Y si os interesa, os cuento un poco por encima qué encontramos dentro:
Todo empieza con Troya ardiendo, con Eneas huyendo. Y sí, con una pizza que da inicio a toda la historia de Roma 🤭
Conocemos a la famosa loba y a Rómulo y Remo, y descubrimos leyes romanas como “sin reglas no hay ciudad”, todo explicado de una forma muy didáctica y divertida.
También recorremos los distintos reinados de Roma, cómo termina la monarquía y da paso a la república. Nos explican cómo se organizó ese nuevo sistema tras la expulsión del rey y el vacío de poder que dejó.
Vemos cómo, tras una gran derrota, Roma crea su sistema de colonias y alianzas, y nos adentramos en el enfrentamiento con Cartago y las guerras púnicas.
Más adelante llegan las guerras civiles, el final de la república y la aparición de uno de los personajes más conocidos: Julio César.

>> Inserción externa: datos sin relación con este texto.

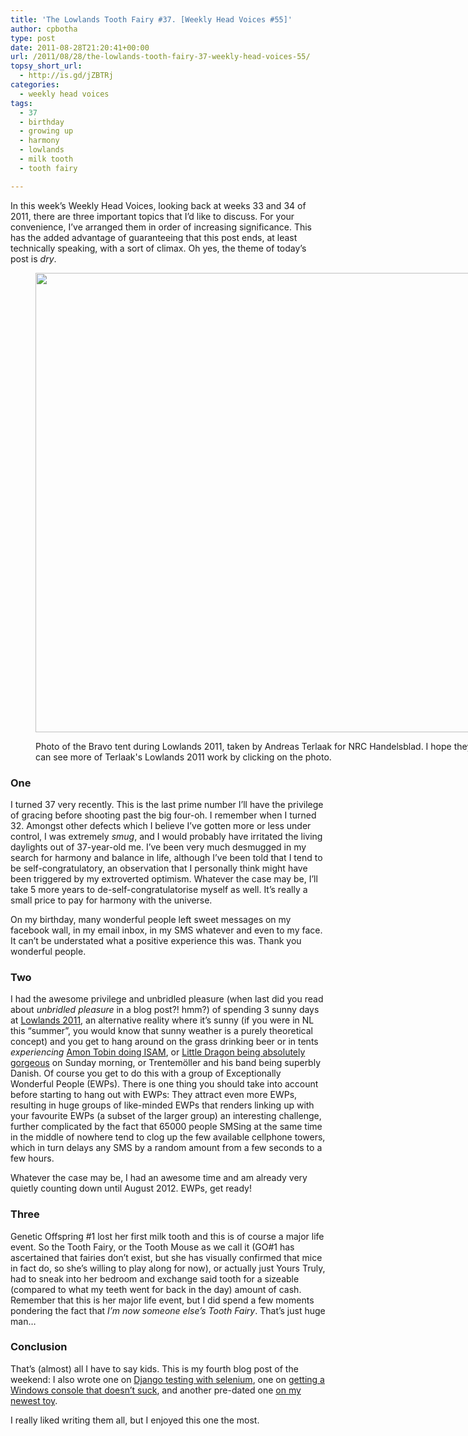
 ```yaml
---
title: 'The Lowlands Tooth Fairy #37. [Weekly Head Voices #55]'
author: cpbotha
type: post
date: 2011-08-28T21:20:41+00:00
url: /2011/08/28/the-lowlands-tooth-fairy-37-weekly-head-voices-55/
topsy_short_url:
  - http://is.gd/jZBTRj
categories:
  - weekly head voices
tags:
  - 37
  - birthday
  - growing up
  - harmony
  - lowlands
  - milk tooth
  - tooth fairy

---
```

In this week&#8217;s Weekly Head Voices, looking back at weeks 33 and 34 of 2011, there are three important topics that I&#8217;d like to discuss. For your convenience, I&#8217;ve arranged them in order of increasing significance. This has the added advantage of guaranteeing that this post ends, at least technically speaking, with a sort of climax. Oh yes, the theme of today&#8217;s post is _dry_.<figure style="width: 980px" class="wp-caption alignnone">

[<img class=" " src="http://www.nrc.nl/inbeeld/files/2011/08/Lowlands_2011_Sfeer_39_Andreas_Terlaak-980x735.jpg" alt="" width="980" height="735" />][1]<figcaption class="wp-caption-text">Photo of the Bravo tent during Lowlands 2011, taken by Andreas Terlaak for NRC Handelsblad. I hope they don't mind me linking to their picture. You can see more of Terlaak's Lowlands 2011 work by clicking on the photo.</figcaption></figure> 

### One

I turned 37 very recently. This is the last prime number I&#8217;ll have the privilege of gracing before shooting past the big four-oh. I remember when I turned 32. Amongst other defects which I believe I&#8217;ve gotten more or less under control, I was extremely _smug_, and I would probably have irritated the living daylights out of 37-year-old me. I&#8217;ve been very much desmugged in my search for harmony and balance in life, although I&#8217;ve been told that I tend to be self-congratulatory, an observation that I personally think might have been triggered by my extroverted optimism. Whatever the case may be, I&#8217;ll take 5 more years to de-self-congratulatorise myself as well. It&#8217;s really a small price to pay for harmony with the universe.

On my birthday, many wonderful people left sweet messages on my facebook wall, in my email inbox, in my SMS whatever and even to my face. It can&#8217;t be understated what a positive experience this was. Thank you wonderful people.

### Two

I had the awesome privilege and unbridled pleasure (when last did you read about _unbridled pleasure_ in a blog post?! hmm?) of spending 3 sunny days at [Lowlands 2011][2], an alternative reality where it&#8217;s sunny (if you were in NL this &#8220;summer&#8221;, you would know that sunny weather is a purely theoretical concept) and you get to hang around on the grass drinking beer or in tents _experiencing_ <a title="snippets from Amon Tobin's ISAM" href="http://www.youtube.com/watch?v=WWai4UZ0OqI" data-rel="lightbox-video-0">Amon Tobin doing ISAM</a>, or <a title="shuffle a dream by little dragon" href="http://www.youtube.com/watch?v=_y81nowQ_MU" data-rel="lightbox-video-1">Little Dragon being absolutely gorgeous</a> on Sunday morning, or Trentemöller and his band being superbly Danish. Of course you get to do this with a group of Exceptionally Wonderful People (EWPs). There is one thing you should take into account before starting to hang out with EWPs: They attract even more EWPs, resulting in huge groups of like-minded EWPs that renders linking up with your favourite EWPs (a subset of the larger group) an interesting challenge, further complicated by the fact that 65000 people SMSing at the same time in the middle of nowhere tend to clog up the few available cellphone towers, which in turn delays any SMS by a random amount from a few seconds to a few hours.

Whatever the case may be, I had an awesome time and am already very quietly counting down until August 2012. EWPs, get ready!

### Three

Genetic Offspring #1 lost her first milk tooth and this is of course a major life event. So the Tooth Fairy, or the Tooth Mouse as we call it (GO#1 has ascertained that fairies don&#8217;t exist, but she has visually confirmed that mice in fact do, so she&#8217;s willing to play along for now), or actually just Yours Truly, had to sneak into her bedroom and exchange said tooth for a sizeable (compared to what my teeth went for back in the day) amount of cash. Remember that this is her major life event, but I did spend a few moments pondering the fact that _I&#8217;m now someone else&#8217;s Tooth Fairy_. That&#8217;s just huge man&#8230;

### Conclusion

That&#8217;s (almost) all I have to say kids. This is my fourth blog post of the weekend: I also wrote one on [Django testing with selenium][3], one on [getting a Windows console that doesn&#8217;t suck][4], and another pre-dated one [on my newest toy][5].

I really liked writing them all, but I enjoyed this one the most.

 [1]: http://www.nrc.nl/inbeeld/trefwoord/lowlands/
 [2]: http://lowlands.vpro.nl/2011/ "vpro lowlands 2011 site"
 [3]: http://blog.timescapers.com/2011/08/27/django-nose-selenium-a-concise-tutorial/ "timescapers blog post on django testing with selenium"
 [4]: http://vxlabs.com/2011/08/28/a-windows-console-that-does-not-suck/ "vxlabs on a windows console that doesn't suck"
 [5]: http://cpbotha.net/2011/08/16/new-samsung-np300v3a-laptop-is-welcomed-into-the-family/ "samsung np300v3a post"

Y, por supuesto, también aparece Cleopatra, ya que tuvieron un hijo juntos.
Seguimos con Octavio y Marco Antonio, las cuatro grandes dinastías imperiales. Y finalmente, la decadencia de Roma.
Este libro es justo eso, una forma diferente de aprender, de disfrutar y de engancharte a la historia casi sin darte cuenta.
Como todos los libros de Emilio, una enseñanza tras otra. Es verdad que, de todos, quizá éste sea el más indicado para los peques, pero la colección lo pide. En cualquier caso, una delicia leer al maestro loco por los clásicos, siempre.